Implement PRA fetcher #352

lthurston · 2023-03-22T23:38:20Z

BLOCKED by:

CDL: discovery regarding the varying response types
CDL: direction regarding number of requests per invocation

This fetcher is very rough, requires more documentation, but works on the two collections I've been testing it against. It should be considered a proof of concept at this point.

I've added some comments to the code which you can see in the Files changed tab. There are two main things I wanted to call your attention to:

The first request, the original_url, is composed of the internal collection id and a hardcoded URL, and returns a ChildrenResponse, which can be composed of structural objects or information objects. The former requires additional requests to get to a list of information objects. I've provided specific examples in my code comments, alongside the code that deals with these two scenarios. The primary question I have about this is whether or not this is expected, or if there's an oddball collection in our midst.
This fetcher, unlike some of the others, requires additional requests to get the item metadata from the list of paginated results. Because of this, I needed to add an additional, optional method to the Fetcher class that can be overridden in the children when necessary. I called it get_text_from_response. In the Fetcher class, you'll see that this method is quite simple. In the PRA fetcher, it's a bit more involved.

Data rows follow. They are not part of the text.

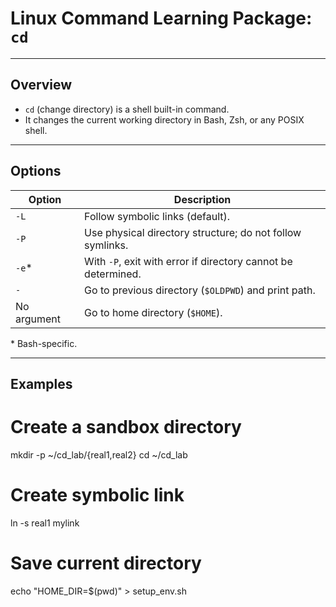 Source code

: # Linux Command Learning Package: `cd`


---

## Overview

- `cd` (change directory) is a shell built-in command.  
- It changes the current working directory in Bash, Zsh, or any POSIX shell.  

---

## Options

| Option | Description |
|--------|-------------|
| `-L`   | Follow symbolic links (default). |
| `-P`   | Use physical directory structure; do not follow symlinks. |
| `-e`*  | With `-P`, exit with error if directory cannot be determined. |
| `-`    | Go to previous directory (`$OLDPWD`) and print path. |
| No argument | Go to home directory (`$HOME`). |

\* Bash-specific.

---

## Examples

# Create a sandbox directory
mkdir -p ~/cd_lab/{real1,real2}
cd ~/cd_lab

# Create symbolic link
ln -s real1 mylink

# Save current directory
echo "HOME_DIR=$(pwd)" > setup_env.sh

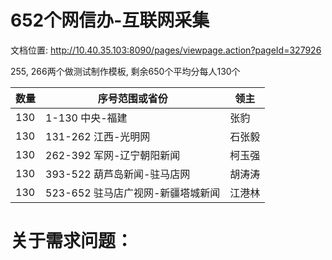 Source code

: # 652个网信办-互联网采集

文档位置: http://10.40.35.103:8090/pages/viewpage.action?pageId=327926

255, 266两个做测试制作模板, 剩余650个平均分每人130个

| 数量 | 序号范围或省份                    | 领主   |
| ---- | --------------------------------- | ------ |
| 130  | 1-130  中央-福建                  | 张豹   |
| 130  | 131-262 江西-光明网               | 石张毅 |
| 130  | 262-392 军网-辽宁朝阳新闻         | 柯玉强 |
| 130  | 393-522 葫芦岛新闻-驻马店网       | 胡涛涛 |
| 130  | 523-652 驻马店广视网-新疆塔城新闻 | 江港林 |

# 关于需求问题：


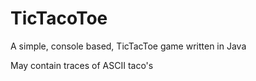 TicTacoToe
===================
A simple, console based, TicTacToe game written in Java


May contain traces of ASCII taco's
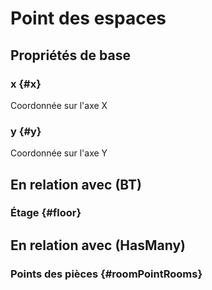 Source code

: # Point des espaces



## Propriétés de base

### x {#x}
        
Coordonnée sur l'axe X
### y {#y}
        
Coordonnée sur l'axe Y

## En relation avec (BT)

### Étage {#floor}
        


## En relation avec (HasMany)

### Points des pièces {#roomPointRooms}
        


<!--- THIS FILE IS GENERATED PLEASE DO NOT EDIT IT DIRECTLY --->

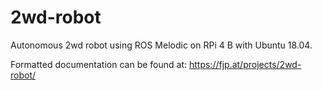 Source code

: # 2wd-robot
Autonomous 2wd robot using ROS Melodic on RPi 4 B with Ubuntu 18.04.

Formatted documentation can be found at: https://fjp.at/projects/2wd-robot/
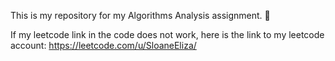 This is my repository for my Algorithms Analysis assignment. 🐶

If my leetcode link in the code does not work, here is the link to my leetcode account: https://leetcode.com/u/SloaneEliza/
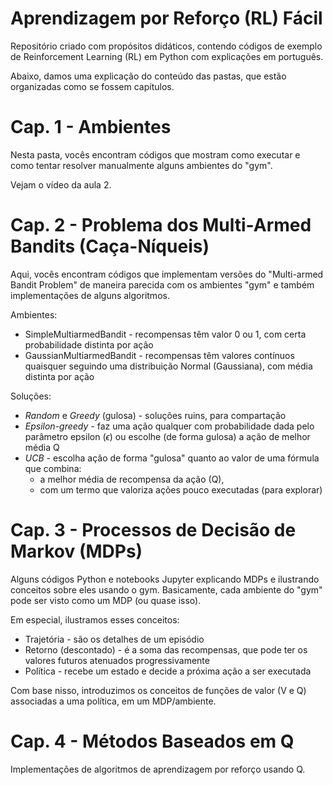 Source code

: # Aprendizagem por Reforço (RL) Fácil

Repositório criado com propósitos didáticos, contendo códigos de exemplo de Reinforcement Learning (RL) em Python com explicações em português.

Abaixo, damos uma explicação do conteúdo das pastas, que estão organizadas como se fossem capítulos.

# Cap. 1 - Ambientes
Nesta pasta, vocês encontram códigos que mostram como executar e como tentar resolver manualmente alguns ambientes do "gym".

Vejam o vídeo da aula 2.

# Cap. 2 - Problema dos Multi-Armed Bandits (Caça-Níqueis)
Aqui, vocês encontram códigos que implementam versões do "Multi-armed Bandit Problem" de maneira parecida com os ambientes "gym"
e também implementações de alguns algoritmos.

Ambientes:
- SimpleMultiarmedBandit - recompensas têm valor 0 ou 1, com certa probabilidade distinta por ação
- GaussianMultiarmedBandit - recompensas têm valores contínuos quaisquer seguindo uma distribuição Normal (Gaussiana), com média distinta por ação

Soluções:
- *Random* e *Greedy* (gulosa) - soluções ruins, para compartação
- *Epsilon-greedy* - faz uma ação qualquer com probabilidade dada pelo parâmetro epsilon ($\epsilon$) ou escolhe (de forma gulosa) a ação de melhor média Q
- *UCB* - escolha ação de forma "gulosa" quanto ao valor de uma fórmula que combina:
  - a melhor média de recompensa da ação (Q), 
  - com um termo que valoriza ações pouco executadas (para explorar)

# Cap. 3 - Processos de Decisão de Markov (MDPs)
Alguns códigos Python e notebooks Jupyter explicando MDPs e ilustrando conceitos sobre eles usando o gym.
Basicamente, cada ambiente do "gym" pode ser visto como um MDP (ou quase isso).

Em especial, ilustramos esses conceitos:
- Trajetória - são os detalhes de um episódio
- Retorno (descontado) - é a soma das recompensas, que pode ter os valores futuros atenuados progressivamente
- Política - recebe um estado e decide a próxima ação a ser executada

Com base nisso, introduzimos os conceitos de funções de valor (V e Q) associadas a uma política, em um MDP/ambiente.

# Cap. 4 - Métodos Baseados em Q
Implementações de algoritmos de aprendizagem por reforço usando Q.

I'll add that because so many requests are needed to get the metadata, this fetcher is much slower than the others I've used to date. Two requests take place for each item in the result set, so 100 items can take a a minute or two.

Please take a look when you get a chance and we can discuss on Monday.

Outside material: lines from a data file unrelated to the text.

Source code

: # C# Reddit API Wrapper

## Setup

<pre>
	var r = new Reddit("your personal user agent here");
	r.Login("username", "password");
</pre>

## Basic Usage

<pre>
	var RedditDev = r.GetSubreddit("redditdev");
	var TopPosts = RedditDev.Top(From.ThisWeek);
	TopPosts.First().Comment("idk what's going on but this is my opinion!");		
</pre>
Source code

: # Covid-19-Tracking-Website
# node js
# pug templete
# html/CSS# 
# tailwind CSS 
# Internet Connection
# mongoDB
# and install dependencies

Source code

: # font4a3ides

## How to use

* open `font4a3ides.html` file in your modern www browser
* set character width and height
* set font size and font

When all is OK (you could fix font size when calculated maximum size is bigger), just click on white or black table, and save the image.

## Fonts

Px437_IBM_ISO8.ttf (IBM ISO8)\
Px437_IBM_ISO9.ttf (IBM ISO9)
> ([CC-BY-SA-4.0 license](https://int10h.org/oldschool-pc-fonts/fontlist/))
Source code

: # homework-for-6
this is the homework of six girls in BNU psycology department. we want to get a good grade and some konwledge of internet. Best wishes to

lthurston · 2023-03-23T19:26:52Z

metadata_fetcher/fetchers/Fetcher.py

+            text = self.get_text_from_response(response)
            if settings.DATA_DEST == 'local':
-                self.fetchtolocal(response.text)
+                self.fetchtolocal(text)
            else:
-                self.fetchtos3(response.text)
+                self.fetchtos3(text)


Because the metadata for each item is not fetched from the same URL that provides the paginated list of items (by reference) and two additional further HTTP requests are required to fetch the metadata for the page, an additional method was added to allow the generation of a pseudo-response that contains the paginated list with the item metadata. This method get_text_from_response, by default, will return resolve.text, see below.

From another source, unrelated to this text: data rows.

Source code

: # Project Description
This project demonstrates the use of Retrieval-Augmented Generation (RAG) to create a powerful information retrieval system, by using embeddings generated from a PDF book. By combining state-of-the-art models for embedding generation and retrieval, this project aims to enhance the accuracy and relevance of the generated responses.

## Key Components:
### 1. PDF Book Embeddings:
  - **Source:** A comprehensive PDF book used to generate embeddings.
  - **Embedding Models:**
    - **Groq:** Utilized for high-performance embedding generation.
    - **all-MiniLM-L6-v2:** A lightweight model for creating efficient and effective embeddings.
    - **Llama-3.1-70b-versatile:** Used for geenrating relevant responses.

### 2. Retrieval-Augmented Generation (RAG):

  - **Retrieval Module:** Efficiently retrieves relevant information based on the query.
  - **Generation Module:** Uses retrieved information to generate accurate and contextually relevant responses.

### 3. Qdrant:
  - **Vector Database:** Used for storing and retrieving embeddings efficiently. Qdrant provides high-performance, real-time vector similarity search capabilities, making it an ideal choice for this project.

lthurston · 2023-03-23T19:39:15Z

metadata_fetcher/fetchers/pra_fetcher.py

+    def get_first_page_url(self):
+        """
+        Two possibilities exist:
+
+        1) The `original_url` contains a list of IO children and is the first page of results, or
+        2) The `original_url` is a list of SO children, hopefully contain 1 item, and we must do more
+           to get to the list of IO children:
+
+           Fetching the first page of items requires two requests to get to it. The first, the original_url,
+           returns a ChildrenResponse, from which the URL from the first Child is extracted. The second request returns
+           an EntityResponse, from which the URL is extracted from AdditionalInformation/Children's text node.
+        """
+        request = self.build_url_request(self.original_url)
+        response = requests.get(**request)
+        root = ElementTree.fromstring(response.text)
+
+        # If we have IO (Information Object) children, then this is the first page. Otherwise,
+        # we have to continue digging.
+        io_children = root.findall(".//pra:Child[@type='IO']", self.NAMESPACES)
+        if len(io_children) > 0:
+            return self.original_url
+
+        child_url = root.find(".//pra:Child[@type='SO']", self.NAMESPACES).text
+
+        request = self.build_url_request(child_url)
+        response = requests.get(**request)
+        root = ElementTree.fromstring(response.text)
+
+        return root.find(".//pra:AdditionalInformation/pra:Children", self.NAMESPACES).text


Further discovery is required, but the original_url, the first URL generated from the internal collection id seems to come in at least two forms, which can be see in looking at this URL for collections:

26782: https://us.preservica.com/api/entity/v6.0/structural-objects/079822c0-b1fc-45df-8166-19880b12edba/children

26460: https://us.preservica.com/api/entity/v6.0/structural-objects/fd56c609-a9aa-4e8e-8745-60d1128befe0/children

The first one lists children with the type of IO, information objects. This is a page of results, with the elements referencing the objects and their metadata.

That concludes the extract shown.